ここからゲーム内容に入っていく。非常に長いので、動画を再生しながら読んでいただきたい。

Jin Air Green Wings vs CJ Entus Game 1, LCK Spring 2015 W5D3

試合内容について

序盤の動きで特筆すべきなのは、JAGの視界に対するアプローチだ。
topではKalistaがWを2匹川に放っていて、botでは自陣側三角bushにPink ward。
そしてJunglerは両サイドのcrabを狩り、相手側のmid脇にTrinketを刺した。
これらの行動によって、Lv6以前のgankに対してサイドレーンが脅威に晒されることなくレーニングを進めることができた。
結果として、Jarvanは試合時間9:30にLane assignを戻すまで、midへの無理やりなUlt gank1回を行い、GBMのFlashを落とすに留まったのである。

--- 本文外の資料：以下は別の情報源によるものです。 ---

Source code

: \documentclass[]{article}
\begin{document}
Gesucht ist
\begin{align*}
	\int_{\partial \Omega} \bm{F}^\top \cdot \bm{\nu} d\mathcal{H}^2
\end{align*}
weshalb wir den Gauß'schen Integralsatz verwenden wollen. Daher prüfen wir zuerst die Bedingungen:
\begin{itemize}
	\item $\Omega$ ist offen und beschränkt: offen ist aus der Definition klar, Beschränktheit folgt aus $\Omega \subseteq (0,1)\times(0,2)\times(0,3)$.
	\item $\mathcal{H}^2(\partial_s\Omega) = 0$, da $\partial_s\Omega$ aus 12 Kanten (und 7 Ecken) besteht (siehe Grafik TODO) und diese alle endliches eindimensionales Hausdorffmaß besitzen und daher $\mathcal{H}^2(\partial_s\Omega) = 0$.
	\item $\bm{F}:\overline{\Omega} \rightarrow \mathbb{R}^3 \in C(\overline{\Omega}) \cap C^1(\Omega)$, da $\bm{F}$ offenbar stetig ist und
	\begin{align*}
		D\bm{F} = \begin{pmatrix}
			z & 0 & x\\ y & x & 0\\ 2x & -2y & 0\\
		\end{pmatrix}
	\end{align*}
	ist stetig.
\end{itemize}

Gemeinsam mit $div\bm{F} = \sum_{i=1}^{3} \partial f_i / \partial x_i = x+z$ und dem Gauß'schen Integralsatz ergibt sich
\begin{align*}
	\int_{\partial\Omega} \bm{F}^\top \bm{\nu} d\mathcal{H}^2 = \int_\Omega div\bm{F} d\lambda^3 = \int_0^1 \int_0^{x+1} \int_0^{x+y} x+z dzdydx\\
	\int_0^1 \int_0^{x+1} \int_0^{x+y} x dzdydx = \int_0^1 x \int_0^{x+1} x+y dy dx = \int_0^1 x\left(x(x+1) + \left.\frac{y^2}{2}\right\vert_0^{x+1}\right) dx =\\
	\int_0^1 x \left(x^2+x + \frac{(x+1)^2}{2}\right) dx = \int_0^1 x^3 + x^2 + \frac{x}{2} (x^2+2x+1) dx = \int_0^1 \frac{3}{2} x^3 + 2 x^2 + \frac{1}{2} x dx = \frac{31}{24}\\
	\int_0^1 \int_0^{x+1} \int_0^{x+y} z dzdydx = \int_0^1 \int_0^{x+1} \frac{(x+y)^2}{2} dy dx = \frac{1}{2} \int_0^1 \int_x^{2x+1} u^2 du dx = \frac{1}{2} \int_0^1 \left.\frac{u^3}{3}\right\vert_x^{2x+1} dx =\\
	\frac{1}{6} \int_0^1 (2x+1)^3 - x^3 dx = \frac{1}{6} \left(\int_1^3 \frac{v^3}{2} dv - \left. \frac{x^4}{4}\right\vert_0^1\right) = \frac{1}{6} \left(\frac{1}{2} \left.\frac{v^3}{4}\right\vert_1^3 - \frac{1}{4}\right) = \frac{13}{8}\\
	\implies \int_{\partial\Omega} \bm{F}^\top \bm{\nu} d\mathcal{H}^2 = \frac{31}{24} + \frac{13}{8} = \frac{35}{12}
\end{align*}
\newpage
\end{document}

その後は順当にObjectの交換が行われ、JAGは1stDragonを確保、botとtopの1st towerを折り、CJEは敵青buffとmid 1st towerを獲得。
中盤に差し掛かるところで、お互い次のDragonのための準備に入っていく。
JAGはstealに近い形でこの2ndDragonを獲得したが、ここでの重要なポイントはふたつ。
ひとつはGBMが2度のgankを受けながらもdeadせず、towerを失ってもmid脇にwardを置いていたこと。これによって、Dragon前にwardを刺す際の危険を減じ、JunglerとSupportが安全にward/dewardをすることができた。
もうひとつは、CJE Shyが自陣mid 1st towerにTeleportしてしまったことだ。
GnarはDragonの内側にTeleportし、Dragon裏からのプレッシャーを活かしStealに助力したが、これがもしMaokaiが先にDragon前にTeleportしていたなら、また結果は変わっていただろう。

その後、CJE Ambitionは2つのミスをする。
十分な視界のないところで、Kalistaを不用意にPick-upしようとしたこと。これによって1deadし、mid 1st towerを献上してしまう。
その後、Dragon spawnまで1分のところでbot側のRiverでNamiがいないにもかかわらずふらふらしていたこと。XerathのPoke、そしてFlashを落としてまで飛び込んだLeeSin、そしてXerathのUltによる追撃によってRecallを余儀なくされ、Shyに少し早すぎるTPを落とさせてしまった。
一方、JAG Chaserも無理やりにDragonをStealしようとして捕まりdead。
ここでCJEはBaronに走る。Dragon前で視界の奪い合いをしたことでWardingされていないであろうこと、敵Junglerが死んでいるためほぼStealされないだろうということからの判断だが、即座にこれを決断し実行したことは素晴らしいと言えるだろう。
それによってBaronと、CJE Cocoの素晴らしいSnipeによってJAG CheiのJannaをkillすることに成功し、Baron buffを活かしbot 2nd towerまでを手に入れることとなる。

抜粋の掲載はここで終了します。